CUERNAVACA, MORELOS.- Con el fin de aprender sobre el cuidado de la salud luego de ver como la salud de abuelita se deterioraba debido a la diabetes e hipertesión, Atziri Carreño González utiliza su tiempo libre para brindar servicios en el Centro de Cuernavaca.
De lunes a jueves, durante las mañanas, esta joven estudiante del diplomado de paramédico, sale a las calles para tomar la presión arterial de las personas, acción por la cual no cobra ni un centavo porque asegura que es un beneficio para ella al poder obtener práctica, pero también un poco de información estadística.
Atziri Carreño compartió con Diario de Morelos que desde pequeña se ha dedicado a apoyar a su familia en temas de salud. Recordó que su abuelita padece hipertensión y diabetes por lo que debía tener cuidados especiales.
“Cuando estaba en la secundaría decidí aprender y conocer sobre medicina, ahora estoy en un diplomado y decidí salir durante las mañanas para ofrecer este servicio de forma altruista, así como para dar recomendaciones a la gente en materia de salud”, cuenta la joven estudiante.

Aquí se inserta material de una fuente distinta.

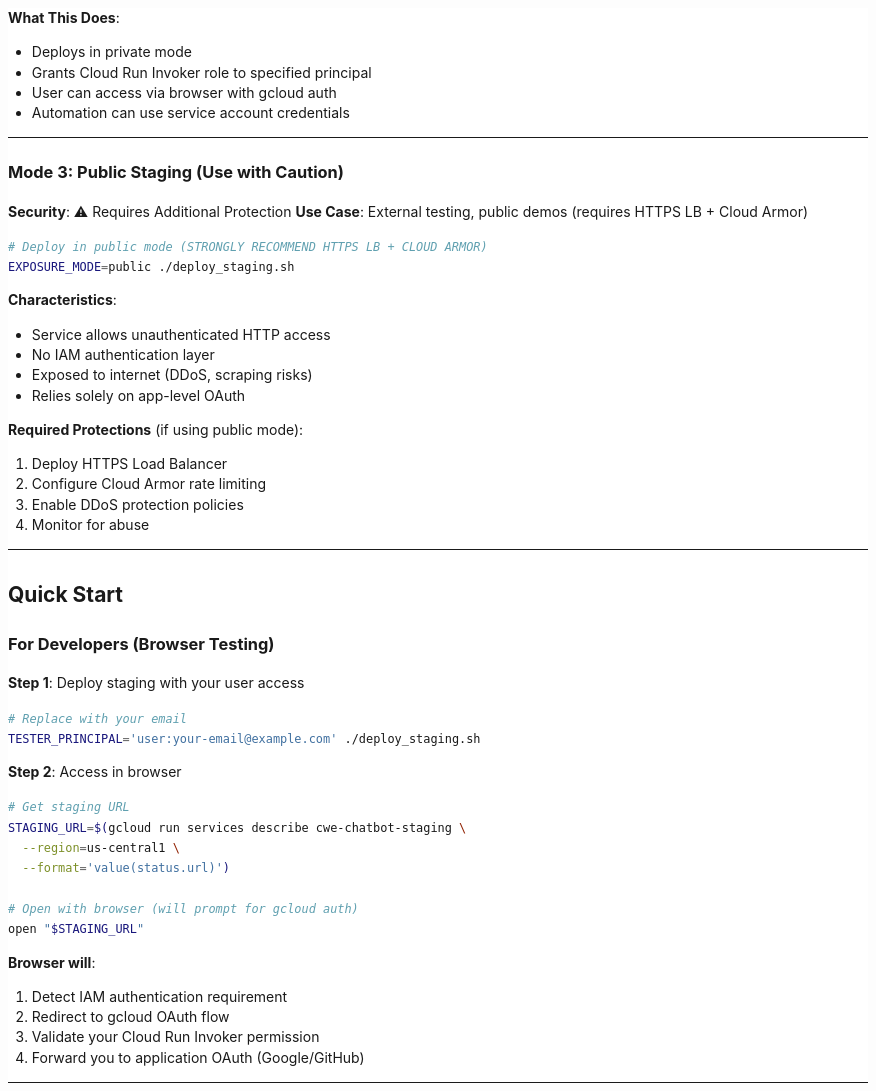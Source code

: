 **What This Does**:
- Deploys in private mode
- Grants Cloud Run Invoker role to specified principal
- User can access via browser with gcloud auth
- Automation can use service account credentials

---

### Mode 3: Public Staging (Use with Caution)

**Security**: ⚠️ Requires Additional Protection
**Use Case**: External testing, public demos (requires HTTPS LB + Cloud Armor)

```bash
# Deploy in public mode (STRONGLY RECOMMEND HTTPS LB + CLOUD ARMOR)
EXPOSURE_MODE=public ./deploy_staging.sh
```

**Characteristics**:
- Service allows unauthenticated HTTP access
- No IAM authentication layer
- Exposed to internet (DDoS, scraping risks)
- Relies solely on app-level OAuth

**Required Protections** (if using public mode):
1. Deploy HTTPS Load Balancer
2. Configure Cloud Armor rate limiting
3. Enable DDoS protection policies
4. Monitor for abuse

---

## Quick Start

### For Developers (Browser Testing)

**Step 1**: Deploy staging with your user access
```bash
# Replace with your email
TESTER_PRINCIPAL='user:your-email@example.com' ./deploy_staging.sh
```

**Step 2**: Access in browser
```bash
# Get staging URL
STAGING_URL=$(gcloud run services describe cwe-chatbot-staging \
  --region=us-central1 \
  --format='value(status.url)')

# Open with browser (will prompt for gcloud auth)
open "$STAGING_URL"
```

**Browser will**:
1. Detect IAM authentication requirement
2. Redirect to gcloud OAuth flow
3. Validate your Cloud Run Invoker permission
4. Forward you to application OAuth (Google/GitHub)

---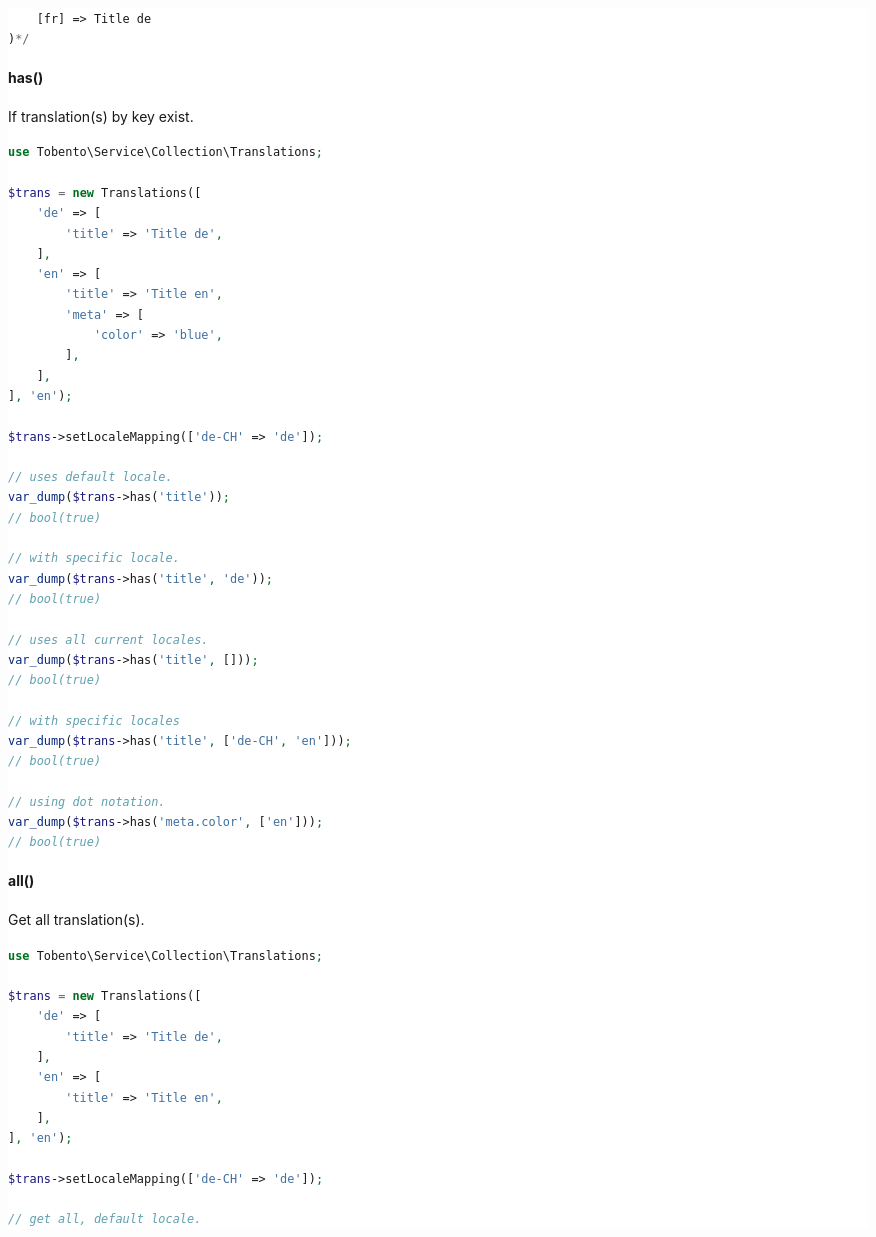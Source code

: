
 ```php
    [fr] => Title de
)*/
```

#### has()

If translation(s) by key exist.

```php
use Tobento\Service\Collection\Translations;

$trans = new Translations([
    'de' => [
        'title' => 'Title de',
    ],
    'en' => [
        'title' => 'Title en',
        'meta' => [
            'color' => 'blue',
        ],
    ],
], 'en');

$trans->setLocaleMapping(['de-CH' => 'de']);

// uses default locale.
var_dump($trans->has('title'));
// bool(true)

// with specific locale.
var_dump($trans->has('title', 'de'));
// bool(true)

// uses all current locales.
var_dump($trans->has('title', []));
// bool(true)

// with specific locales
var_dump($trans->has('title', ['de-CH', 'en']));
// bool(true)

// using dot notation.
var_dump($trans->has('meta.color', ['en']));
// bool(true)
```

#### all()

Get all translation(s).

```php
use Tobento\Service\Collection\Translations;

$trans = new Translations([
    'de' => [
        'title' => 'Title de',
    ],
    'en' => [
        'title' => 'Title en',
    ],
], 'en');

$trans->setLocaleMapping(['de-CH' => 'de']);

// get all, default locale.
```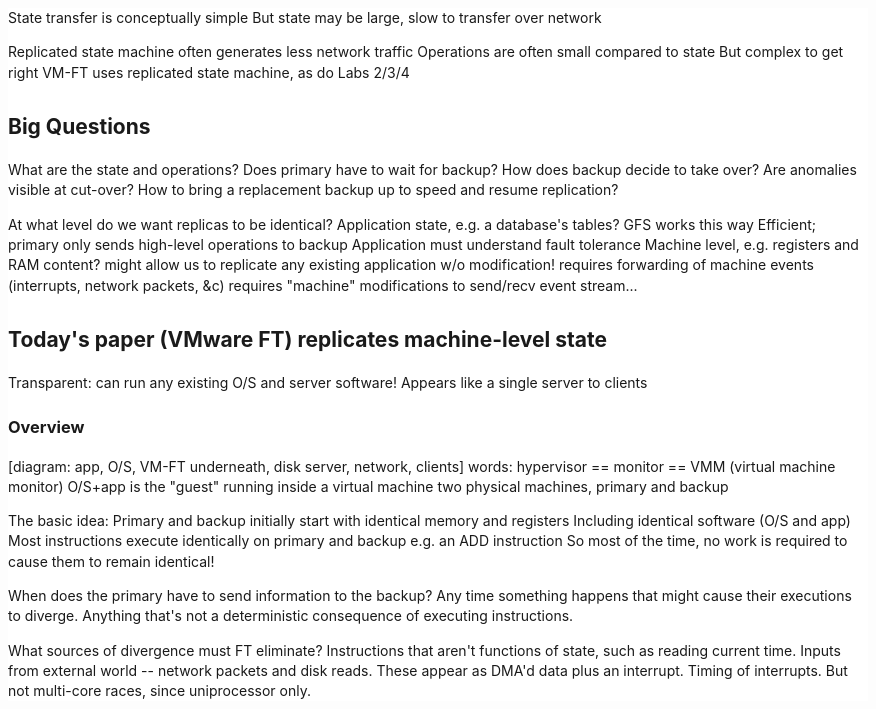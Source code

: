 State transfer is conceptually simple
  But state may be large, slow to transfer over network

Replicated state machine often generates less network traffic
  Operations are often small compared to state
  But complex to get right
  VM-FT uses replicated state machine, as do Labs 2/3/4

## Big Questions

  What are the state and operations?
  Does primary have to wait for backup?
  How does backup decide to take over?
  Are anomalies visible at cut-over?
  How to bring a replacement backup up to speed and resume replication?

At what level do we want replicas to be identical?
  Application state, e.g. a database's tables?
    GFS works this way
    Efficient; primary only sends high-level operations to backup
    Application must understand fault tolerance
  Machine level, e.g. registers and RAM content?
    might allow us to replicate any existing application w/o modification!
    requires forwarding of machine events (interrupts, network packets, &c)
    requires "machine" modifications to send/recv event stream...

## Today's paper (VMware FT) replicates machine-level state

  Transparent: can run any existing O/S and server software!
  Appears like a single server to clients

### Overview

  [diagram: app, O/S, VM-FT underneath, disk server, network, clients]
  words:
    hypervisor == monitor == VMM (virtual machine monitor)
    O/S+app is the "guest" running inside a virtual machine
  two physical machines, primary and backup

The basic idea:
  Primary and backup initially start with identical memory and registers
    Including identical software (O/S and app)
  Most instructions execute identically on primary and backup
    e.g. an ADD instruction
  So most of the time, no work is required to cause them to remain identical!

When does the primary have to send information to the backup?
  Any time something happens that might cause their executions to diverge.
  Anything that's not a deterministic consequence of executing instructions.

What sources of divergence must FT eliminate?
  Instructions that aren't functions of state, such as reading current time.
  Inputs from external world -- network packets and disk reads.
    These appear as DMA'd data plus an interrupt.
  Timing of interrupts.
  But not multi-core races, since uniprocessor only.
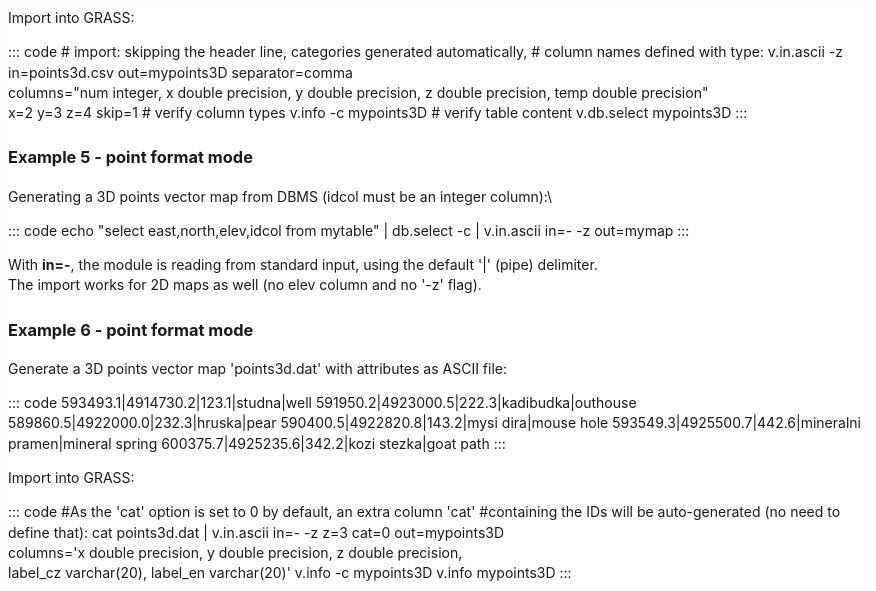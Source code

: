 Import into GRASS:

::: code
    # import: skipping the header line, categories generated automatically,
    # column names defined with type:
    v.in.ascii -z in=points3d.csv out=mypoints3D separator=comma \
      columns="num integer, x double precision, y double precision, z double precision, temp double precision" \
      x=2 y=3 z=4 skip=1
    # verify column types
    v.info -c mypoints3D
    # verify table content
    v.db.select mypoints3D
:::

### Example 5 - point format mode

Generating a 3D points vector map from DBMS (idcol must be an integer
column):\

::: code
    echo "select east,north,elev,idcol from mytable" | db.select -c | v.in.ascii in=- -z out=mymap
:::

With **in=-**, the module is reading from standard input, using the
default \'\|\' (pipe) delimiter.\
The import works for 2D maps as well (no elev column and no \'-z\'
flag).

### Example 6 - point format mode

Generate a 3D points vector map \'points3d.dat\' with attributes as
ASCII file:

::: code
    593493.1|4914730.2|123.1|studna|well
    591950.2|4923000.5|222.3|kadibudka|outhouse
    589860.5|4922000.0|232.3|hruska|pear
    590400.5|4922820.8|143.2|mysi dira|mouse hole
    593549.3|4925500.7|442.6|mineralni pramen|mineral spring
    600375.7|4925235.6|342.2|kozi stezka|goat path
:::

Import into GRASS:

::: code
    #As the 'cat' option is set to 0 by default, an extra column 'cat'
    #containing the IDs will be auto-generated (no need to define that):
    cat points3d.dat | v.in.ascii in=- -z z=3 cat=0 out=mypoints3D \
        columns='x double precision, y double precision, z double precision, \
        label_cz varchar(20), label_en varchar(20)'
    v.info -c mypoints3D
    v.info mypoints3D
:::
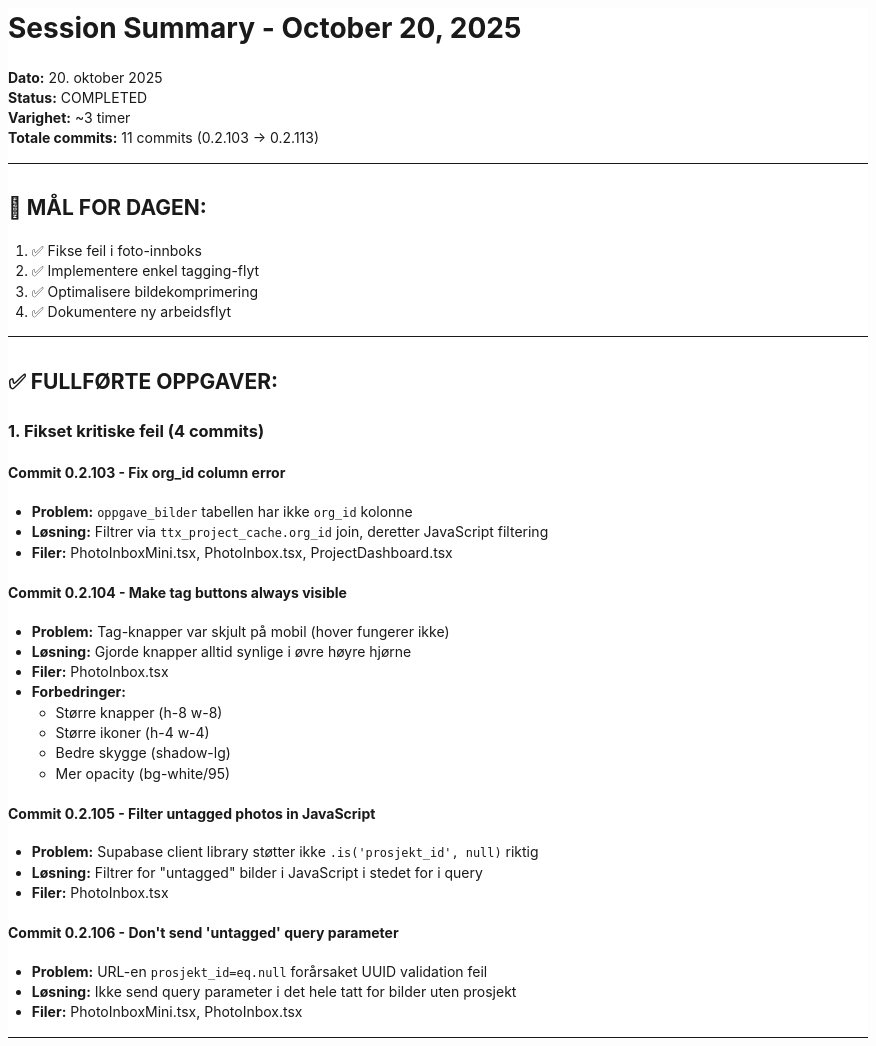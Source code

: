# Session Summary - October 20, 2025

**Dato:** 20. oktober 2025  
**Status:** COMPLETED  
**Varighet:** ~3 timer  
**Totale commits:** 11 commits (0.2.103 → 0.2.113)

---

## 🎯 MÅL FOR DAGEN:

1. ✅ Fikse feil i foto-innboks
2. ✅ Implementere enkel tagging-flyt
3. ✅ Optimalisere bildekomprimering
4. ✅ Dokumentere ny arbeidsflyt

---

## ✅ FULLFØRTE OPPGAVER:

### **1. Fikset kritiske feil (4 commits)**

#### **Commit 0.2.103 - Fix org_id column error**
- **Problem:** `oppgave_bilder` tabellen har ikke `org_id` kolonne
- **Løsning:** Filtrer via `ttx_project_cache.org_id` join, deretter JavaScript filtering
- **Filer:** PhotoInboxMini.tsx, PhotoInbox.tsx, ProjectDashboard.tsx

#### **Commit 0.2.104 - Make tag buttons always visible**
- **Problem:** Tag-knapper var skjult på mobil (hover fungerer ikke)
- **Løsning:** Gjorde knapper alltid synlige i øvre høyre hjørne
- **Filer:** PhotoInbox.tsx
- **Forbedringer:**
  - Større knapper (h-8 w-8)
  - Større ikoner (h-4 w-4)
  - Bedre skygge (shadow-lg)
  - Mer opacity (bg-white/95)

#### **Commit 0.2.105 - Filter untagged photos in JavaScript**
- **Problem:** Supabase client library støtter ikke `.is('prosjekt_id', null)` riktig
- **Løsning:** Filtrer for "untagged" bilder i JavaScript i stedet for i query
- **Filer:** PhotoInbox.tsx

#### **Commit 0.2.106 - Don't send 'untagged' query parameter**
- **Problem:** URL-en `prosjekt_id=eq.null` forårsaket UUID validation feil
- **Løsning:** Ikke send query parameter i det hele tatt for bilder uten prosjekt
- **Filer:** PhotoInboxMini.tsx, PhotoInbox.tsx

---
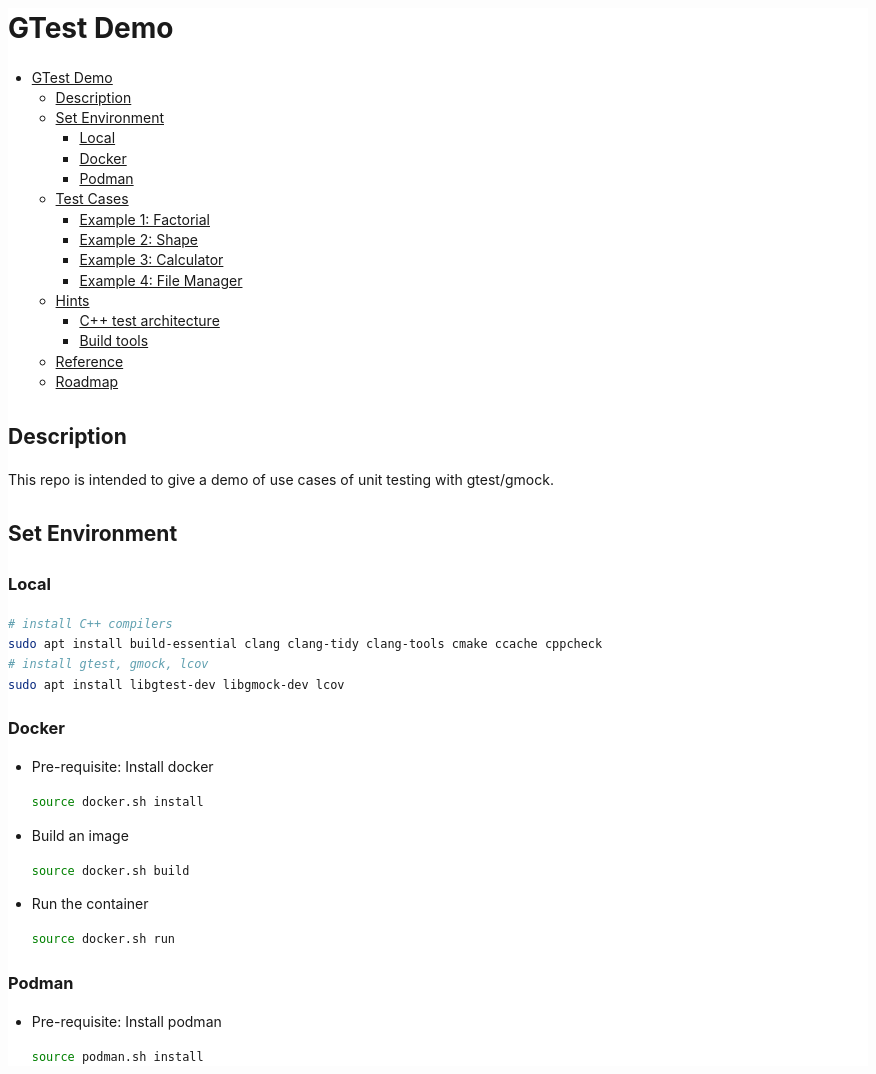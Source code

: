 # GTest Demo

- [GTest Demo](#gtest-demo)
  - [Description](#description)
  - [Set Environment](#set-environment)
    - [Local](#local)
    - [Docker](#docker)
    - [Podman](#podman)
  - [Test Cases](#test-cases)
    - [Example 1: Factorial](#example-1-factorial)
    - [Example 2: Shape](#example-2-shape)
    - [Example 3: Calculator](#example-3-calculator)
    - [Example 4: File Manager](#example-4-file-manager)
  - [Hints](#hints)
    - [C++ test architecture](#c-test-architecture)
    - [Build tools](#build-tools)
  - [Reference](#reference)
  - [Roadmap](#roadmap)

## Description
This repo is intended to give a demo of use cases of unit testing with gtest/gmock.

## Set Environment

### Local

```sh
# install C++ compilers
sudo apt install build-essential clang clang-tidy clang-tools cmake ccache cppcheck
# install gtest, gmock, lcov
sudo apt install libgtest-dev libgmock-dev lcov
```

### Docker

- Pre-requisite: Install docker
  ```sh
  source docker.sh install
  ```

- Build an image
  ```sh
  source docker.sh build
  ```

- Run the container
  ```sh
  source docker.sh run
  ```

### Podman
- Pre-requisite: Install podman
  ```sh
  source podman.sh install
  ```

Asegura que le gusta estar en el Centro de la ciudad porque además de que hay mucha gente, puede sacar porcentajes y conocer diferentes perfiles, es decir, hombres, mujeres, adultos mayores, niños y le permite obtener información adicional.
Por ejemplo, asegura que es frecuente que la gente joven no conozca la importancia de tomarse la presión arterial, mientras que los adultos mayores son más cuidados y sí están informados.
Para Atziri su sueño es concluir sus estudios en medicina para ayudar a su familia, pero también para incidir en la prevención de enfermedades porque esto permitirá crear conciencia en el cuidado de la salud de toda la población.

"Cuando estaba en la secundaría decidí aprender y conocer sobre medicina, ahora estoy en un diplomado y decidí salir durante las mañanas para ofrecer este servicio de forma altruista.” Atziri Carreño, paramédico

Apoyo. Atziri Carreño ya es conocida en el Centro de Cuernavaca, donde toma la presión arterial a niños, jóvenes y adultos.